Acordei com minha mãe entrando no quarto, um prato na mão. Café da manhã na cama, pão feito em casa, frutas cortadas, iogurte e um chá quentinho. Depois, assisti a um pouco de televisão na sala. Conversei com meu padrasto. Beijei minha mãe simplesmente porque ela estava por perto. À noite, me arrumei e fui para a festa de aniversário de uma amiga, mas ela não sabia que eu estaria lá. Amizades de dez anos nos pedem alguns esforços.
A reação dela ficará gravada na memória por muito tempo. Cheguei na pizzaria e fui recepcionado pelo dono. Ele sabia da surpresa, então me indicou onde eu poderia encontrar minha amiga. Subi as escadas tremendo de ansiedade. Fico assim quando não sei o que vai acontecer e, bem, eu estava indo fazer uma surpresa – a parte do não saber (o) que vai acontecer é fundamental para todos os lados. Já na escada ouvi a minha amiga falando. Como seria a reação dela? Nos segundos que antecipam qualquer coisa que eu faço, passa pela mente aquele filminho de situações desagradáveis possíveis. E se ela ficasse irritada que eu não avisei, e se ela não gostasse, e se… Entrei.
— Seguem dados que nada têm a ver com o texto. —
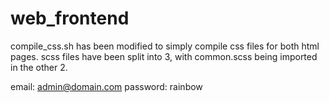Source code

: # web_frontend

compile_css.sh has been modified to simply compile css files for both html pages.
scss files have been split into 3, with common.scss being imported in the other 2.

email: admin@domain.com
password: rainbow
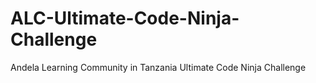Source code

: # ALC-Ultimate-Code-Ninja-Challenge
Andela Learning Community in Tanzania Ultimate Code Ninja Challenge
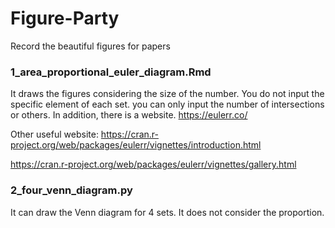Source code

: # Figure-Party
Record the beautiful figures for papers

### 1_area_proportional_euler_diagram.Rmd 
It draws the figures considering the size of the number. You do not input the specific element of each set. you can only input the number of intersections or others. In addition, there is a website. https://eulerr.co/

Other useful website:
https://cran.r-project.org/web/packages/eulerr/vignettes/introduction.html

https://cran.r-project.org/web/packages/eulerr/vignettes/gallery.html

### 2_four_venn_diagram.py
It can draw the Venn diagram for 4 sets. It does not consider the proportion.

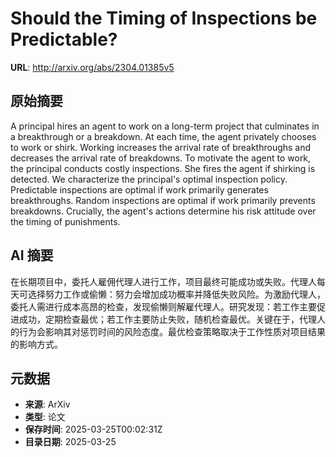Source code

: # Should the Timing of Inspections be Predictable?

**URL**: http://arxiv.org/abs/2304.01385v5

## 原始摘要

A principal hires an agent to work on a long-term project that culminates in
a breakthrough or a breakdown. At each time, the agent privately chooses to
work or shirk. Working increases the arrival rate of breakthroughs and
decreases the arrival rate of breakdowns. To motivate the agent to work, the
principal conducts costly inspections. She fires the agent if shirking is
detected. We characterize the principal's optimal inspection policy.
Predictable inspections are optimal if work primarily generates breakthroughs.
Random inspections are optimal if work primarily prevents breakdowns.
Crucially, the agent's actions determine his risk attitude over the timing of
punishments.


## AI 摘要

在长期项目中，委托人雇佣代理人进行工作，项目最终可能成功或失败。代理人每天可选择努力工作或偷懒：努力会增加成功概率并降低失败风险。为激励代理人，委托人需进行成本高昂的检查，发现偷懒则解雇代理人。研究发现：若工作主要促进成功，定期检查最优；若工作主要防止失败，随机检查最优。关键在于，代理人的行为会影响其对惩罚时间的风险态度。最优检查策略取决于工作性质对项目结果的影响方式。

## 元数据

- **来源**: ArXiv
- **类型**: 论文
- **保存时间**: 2025-03-25T00:02:31Z
- **目录日期**: 2025-03-25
Ele me viu, disse “ah” e baixou a cabeça para voltar a conversar com alguém. Um segundo. Ela me olha de novo, confirma que não está sendo enganada pelos sentidos e grita, mas grita muito, enquanto vem correndo na minha direção e pula para o abraço. Todo amor do mundo, ou pelo menos todo o amor que cabe em dez anos de amizade sincera, estava naquele abraço.
Abraços, apresentações e reencontros depois, uma certeza: Porto Alegre é uma cidade que me faz muito bem. Aqui está minha família inteira: mãe, padrasto, pai, madrasta, irmão, amigos de cinco, dez, vinte anos. Talvez seja bobo dizer que só percebi isso agora, mas até bem pouco tempo eu não dava tanto valor para o fato de haver sido criado aqui. Como se os 23 anos que vivi aqui tivessem sido deixados para trás quando embarquei na viagem para Goiânia.
Não foram.
Porto Alegre tem algo a me oferecer que cidade alguma no mundo jamais poderá. Eu finalmente entendi como algumas pessoas ficam a vida inteira no mesmo lugar em que nasceram. Sabendo disso, meu namorado ficou preocupado que eu pudesse querer voltar a morar em Porto Alegre. Talvez um dia eu até queira, mas não hoje. Porto Alegre é uma cidade que me recepciona muito bem e que aquece meu coração, mas a minha história está acontecendo em São Paulo.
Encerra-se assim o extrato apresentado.